• _WHAT YOU WILL DO_
When you transcribe the listing that follows, keep every line exact and skip any picture.

• _RECORDS FOR THE EXERCISE_
# # # #

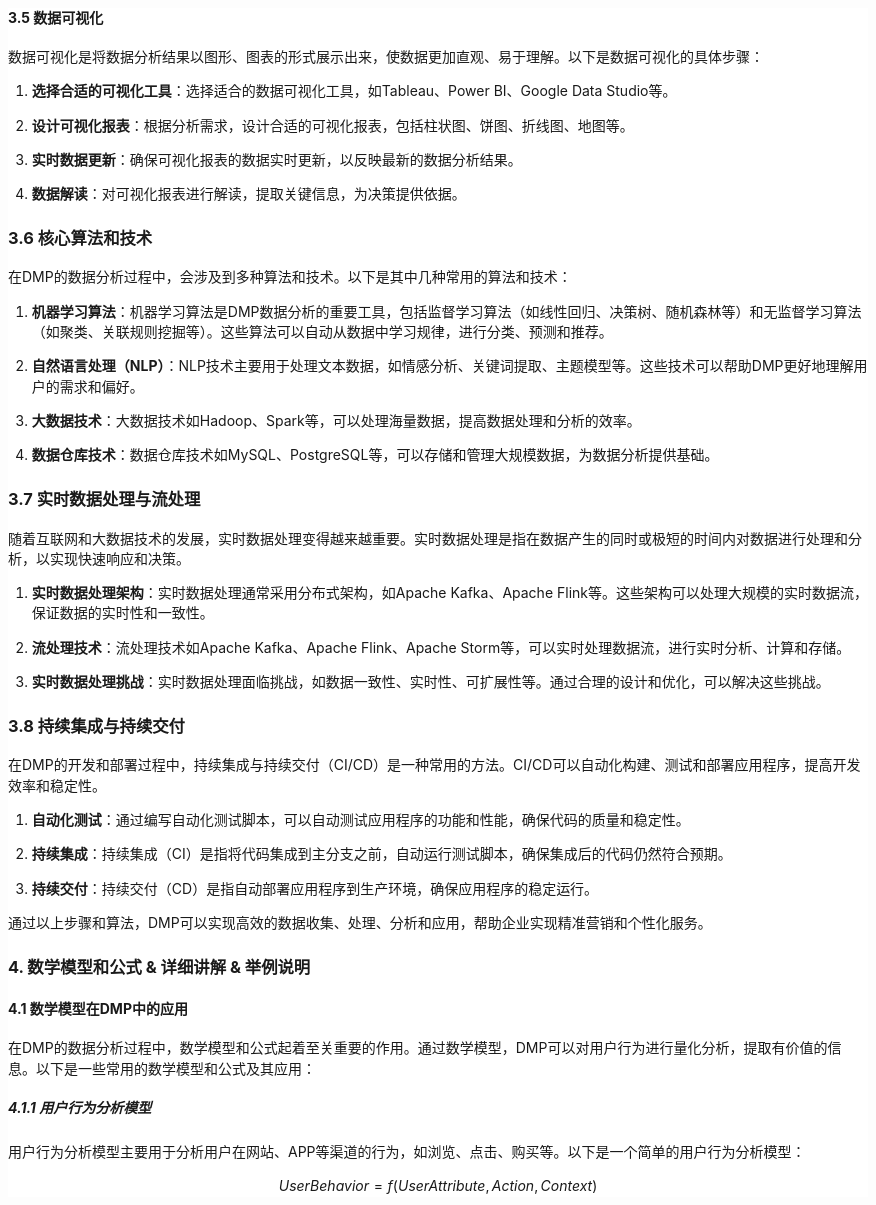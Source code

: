 #### 3.5 数据可视化

数据可视化是将数据分析结果以图形、图表的形式展示出来，使数据更加直观、易于理解。以下是数据可视化的具体步骤：

1. **选择合适的可视化工具**：选择适合的数据可视化工具，如Tableau、Power BI、Google Data Studio等。

2. **设计可视化报表**：根据分析需求，设计合适的可视化报表，包括柱状图、饼图、折线图、地图等。

3. **实时数据更新**：确保可视化报表的数据实时更新，以反映最新的数据分析结果。

4. **数据解读**：对可视化报表进行解读，提取关键信息，为决策提供依据。

### 3.6 核心算法和技术

在DMP的数据分析过程中，会涉及到多种算法和技术。以下是其中几种常用的算法和技术：

1. **机器学习算法**：机器学习算法是DMP数据分析的重要工具，包括监督学习算法（如线性回归、决策树、随机森林等）和无监督学习算法（如聚类、关联规则挖掘等）。这些算法可以自动从数据中学习规律，进行分类、预测和推荐。

2. **自然语言处理（NLP）**：NLP技术主要用于处理文本数据，如情感分析、关键词提取、主题模型等。这些技术可以帮助DMP更好地理解用户的需求和偏好。

3. **大数据技术**：大数据技术如Hadoop、Spark等，可以处理海量数据，提高数据处理和分析的效率。

4. **数据仓库技术**：数据仓库技术如MySQL、PostgreSQL等，可以存储和管理大规模数据，为数据分析提供基础。

### 3.7 实时数据处理与流处理

随着互联网和大数据技术的发展，实时数据处理变得越来越重要。实时数据处理是指在数据产生的同时或极短的时间内对数据进行处理和分析，以实现快速响应和决策。

1. **实时数据处理架构**：实时数据处理通常采用分布式架构，如Apache Kafka、Apache Flink等。这些架构可以处理大规模的实时数据流，保证数据的实时性和一致性。

2. **流处理技术**：流处理技术如Apache Kafka、Apache Flink、Apache Storm等，可以实时处理数据流，进行实时分析、计算和存储。

3. **实时数据处理挑战**：实时数据处理面临挑战，如数据一致性、实时性、可扩展性等。通过合理的设计和优化，可以解决这些挑战。

### 3.8 持续集成与持续交付

在DMP的开发和部署过程中，持续集成与持续交付（CI/CD）是一种常用的方法。CI/CD可以自动化构建、测试和部署应用程序，提高开发效率和稳定性。

1. **自动化测试**：通过编写自动化测试脚本，可以自动测试应用程序的功能和性能，确保代码的质量和稳定性。

2. **持续集成**：持续集成（CI）是指将代码集成到主分支之前，自动运行测试脚本，确保集成后的代码仍然符合预期。

3. **持续交付**：持续交付（CD）是指自动部署应用程序到生产环境，确保应用程序的稳定运行。

通过以上步骤和算法，DMP可以实现高效的数据收集、处理、分析和应用，帮助企业实现精准营销和个性化服务。

### 4. 数学模型和公式 & 详细讲解 & 举例说明

#### 4.1 数学模型在DMP中的应用

在DMP的数据分析过程中，数学模型和公式起着至关重要的作用。通过数学模型，DMP可以对用户行为进行量化分析，提取有价值的信息。以下是一些常用的数学模型和公式及其应用：

##### 4.1.1 用户行为分析模型

用户行为分析模型主要用于分析用户在网站、APP等渠道的行为，如浏览、点击、购买等。以下是一个简单的用户行为分析模型：

$$
UserBehavior = f(UserAttribute, Action, Context)
$$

# # # #

• _EXPECTED ANSWER_
Source code

: #### 3.5 数据可视化

数据可视化是将数据分析结果以图形、图表的形式展示出来，使数据更加直观、易于理解。以下是数据可视化的具体步骤：

1. **选择合适的可视化工具**：选择适合的数据可视化工具，如Tableau、Power BI、Google Data Studio等。

2. **设计可视化报表**：根据分析需求，设计合适的可视化报表，包括柱状图、饼图、折线图、地图等。

3. **实时数据更新**：确保可视化报表的数据实时更新，以反映最新的数据分析结果。

4. **数据解读**：对可视化报表进行解读，提取关键信息，为决策提供依据。

### 3.6 核心算法和技术

在DMP的数据分析过程中，会涉及到多种算法和技术。以下是其中几种常用的算法和技术：

1. **机器学习算法**：机器学习算法是DMP数据分析的重要工具，包括监督学习算法（如线性回归、决策树、随机森林等）和无监督学习算法（如聚类、关联规则挖掘等）。这些算法可以自动从数据中学习规律，进行分类、预测和推荐。

2. **自然语言处理（NLP）**：NLP技术主要用于处理文本数据，如情感分析、关键词提取、主题模型等。这些技术可以帮助DMP更好地理解用户的需求和偏好。

3. **大数据技术**：大数据技术如Hadoop、Spark等，可以处理海量数据，提高数据处理和分析的效率。

4. **数据仓库技术**：数据仓库技术如MySQL、PostgreSQL等，可以存储和管理大规模数据，为数据分析提供基础。

### 3.7 实时数据处理与流处理

随着互联网和大数据技术的发展，实时数据处理变得越来越重要。实时数据处理是指在数据产生的同时或极短的时间内对数据进行处理和分析，以实现快速响应和决策。

1. **实时数据处理架构**：实时数据处理通常采用分布式架构，如Apache Kafka、Apache Flink等。这些架构可以处理大规模的实时数据流，保证数据的实时性和一致性。

2. **流处理技术**：流处理技术如Apache Kafka、Apache Flink、Apache Storm等，可以实时处理数据流，进行实时分析、计算和存储。

3. **实时数据处理挑战**：实时数据处理面临挑战，如数据一致性、实时性、可扩展性等。通过合理的设计和优化，可以解决这些挑战。

### 3.8 持续集成与持续交付

在DMP的开发和部署过程中，持续集成与持续交付（CI/CD）是一种常用的方法。CI/CD可以自动化构建、测试和部署应用程序，提高开发效率和稳定性。

1. **自动化测试**：通过编写自动化测试脚本，可以自动测试应用程序的功能和性能，确保代码的质量和稳定性。

2. **持续集成**：持续集成（CI）是指将代码集成到主分支之前，自动运行测试脚本，确保集成后的代码仍然符合预期。

3. **持续交付**：持续交付（CD）是指自动部署应用程序到生产环境，确保应用程序的稳定运行。

通过以上步骤和算法，DMP可以实现高效的数据收集、处理、分析和应用，帮助企业实现精准营销和个性化服务。

### 4. 数学模型和公式 & 详细讲解 & 举例说明

#### 4.1 数学模型在DMP中的应用

在DMP的数据分析过程中，数学模型和公式起着至关重要的作用。通过数学模型，DMP可以对用户行为进行量化分析，提取有价值的信息。以下是一些常用的数学模型和公式及其应用：

##### 4.1.1 用户行为分析模型

用户行为分析模型主要用于分析用户在网站、APP等渠道的行为，如浏览、点击、购买等。以下是一个简单的用户行为分析模型：

$$
UserBehavior = f(UserAttribute, Action, Context)
$$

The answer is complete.